Back in 1981, CBS Sports was a mess. This was before they were broadcasting baseball, the Olympics or March Madness, the days when they had NFL football on Sunday, the Masters in the spring and NBA basketball sometime at night. And the on-air presentation wasn’t much better either: maybe you’ve seen some of these broadcasts, which look barebones even by 1980 standards: a few cameras, the bare minimum of on-screen information. And lots and lots of Brent Musberger, their star commentator and host.

That year, CBS Sports lured away a young producer from ABC Sports named Terry O’Neil. Starting as a researcher, O’Neil had worked his way up through ABC Sports and learned how to produce a sports telecast under the legendary Roone Arledge. When he jumped to CBS, he went from a network with Monday Night Football to one that aired a made-for-TV NFL Cheerleader competition. As he writes in his memoir, The Game Behind the Game, CBS was woefully out of touch.

“Their production people had not been introduced to the fundamental techniques of attracting and holding audience. They hadn’t developed personalities among CBS’s star athletes, didn’t heighten interest by reporting real news, didn’t preview their coming events with live cut-ins during a broadcast day.” (pg 82)

And more to the point, they were bleeding young talent: both Al Michaels and Bob Costas fled the network after being repeated passed over for promotion. But things were changing: shortly after they hired O’Neil, CBS landed college basketball, which remains one of their core properties. They renovated the way they presented games, overhauling graphics and the way on-air talent reported during and between events. But O’Neil’s biggest move was about to come.

At the time, CBS’s top broadcasting duo was Pat Summerall and Tom Brookshier. The network had decided to break it up for the start of the 1981 season, but wasn’t sure who would go where or make up their new top team. Van Gordon Sauter started pushing for a new color guy, at the time working on regional broadcasts and best known for starring in Miller Lite ads: John Madden. But, as O’Neil relates it, Madden had a quality you couldn’t fake:

“Madden showed promise. At that point, he was not the funny, outrageous Madden America now reveres. He was not doing the ‘boom, bap, whap’ routine yet. But he had something honest, real. The quality was had to define, which made it all the more appealing.” (pg 92)
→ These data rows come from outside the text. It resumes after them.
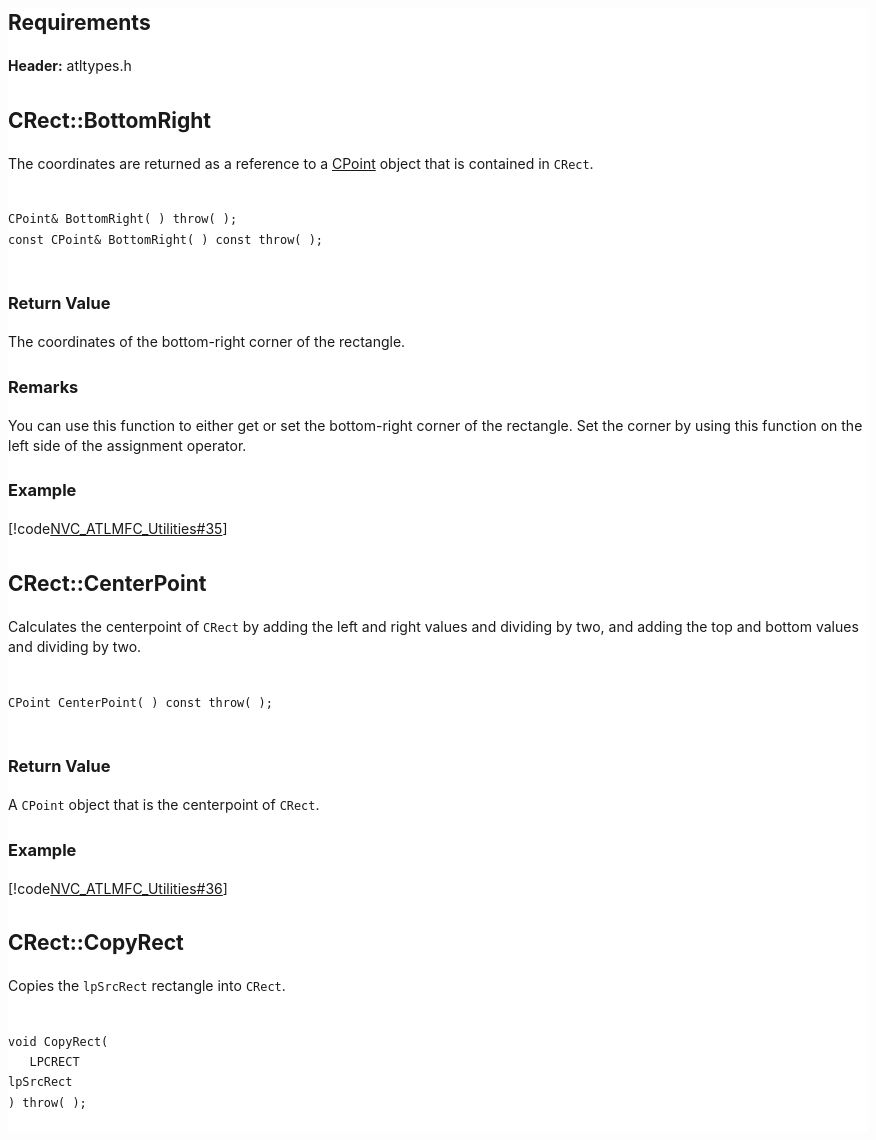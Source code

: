 ## Requirements  
 **Header:** atltypes.h  
  
##  <a name="crect__bottomright"></a>  CRect::BottomRight  
 The coordinates are returned as a reference to a                 [CPoint](../vs140/cpoint-class.md) object that is contained in                 `CRect`.  
  
```  
  
CPoint& BottomRight( ) throw( );   
const CPoint& BottomRight( ) const throw( );  
  
```  
  
### Return Value  
 The coordinates of the bottom-right corner of the rectangle.  
  
### Remarks  
 You can use this function to either get or set the bottom-right corner of the rectangle. Set the corner by using this function on the left side of the assignment operator.  
  
### Example  
 [!code[NVC_ATLMFC_Utilities#35](../vs140/codesnippet/CPP/crect-class_1.cpp)]  
  
##  <a name="crect__centerpoint"></a>  CRect::CenterPoint  
 Calculates the centerpoint of                 `CRect` by adding the left and right values and dividing by two, and adding the top and bottom values and dividing by two.  
  
```  
  
CPoint CenterPoint( ) const throw( );  
  
```  
  
### Return Value  
 A                         `CPoint` object that is the centerpoint of                         `CRect`.  
  
### Example  
 [!code[NVC_ATLMFC_Utilities#36](../vs140/codesnippet/CPP/crect-class_2.cpp)]  
  
##  <a name="crect__copyrect"></a>  CRect::CopyRect  
 Copies the                 `lpSrcRect` rectangle into                 `CRect`.  
  
```  
  
void CopyRect(   
   LPCRECT   
lpSrcRect    
) throw( );  
  
```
But the question of who would call the top-market games was still up in the air: Sauter was pushing for Vin Scully, O’Neil for Summerall. Each represented a different way of broadcasting: Scully was a talker, who could (and still does) illustrate a scene with words; Summerall was the opposite, the Raymond Carver of broadcasting, using five words where another would use 15.

“With football’s faster pace,” wrote O’Neil, “there was no time for word pictures and with recent advances in coverage, there was no need. Now add Madden, who had plenty to say and frequently used the full 30 seconds between plays to say it. The combination would be too much. The viewer, I told Sauter, would be wrung out by halftime.” (pg 93)

Eventually, CBS split the difference for 1981: each would partner with Madden for four games and by the end of week eight, CBS would make the final call. And they’d go with Summerall and Madden.

It wasn’t a universally loved combination. Joe LaPointe of Knight-Ridder wrote a column condemning the decision, calling Scully the victim of behind-the-scenes politics. Even if he wasn’t, Scully was biting mad and left CBS for NBC Sports seven months later, becoming their lead baseball voice. And by Super Bowl XVI, one of the most iconic broadcasting duos was set. They’d broadcast together for the next 20 seasons. O’Neil, after a messy spat with Musberger and CBS management was gone by 1987.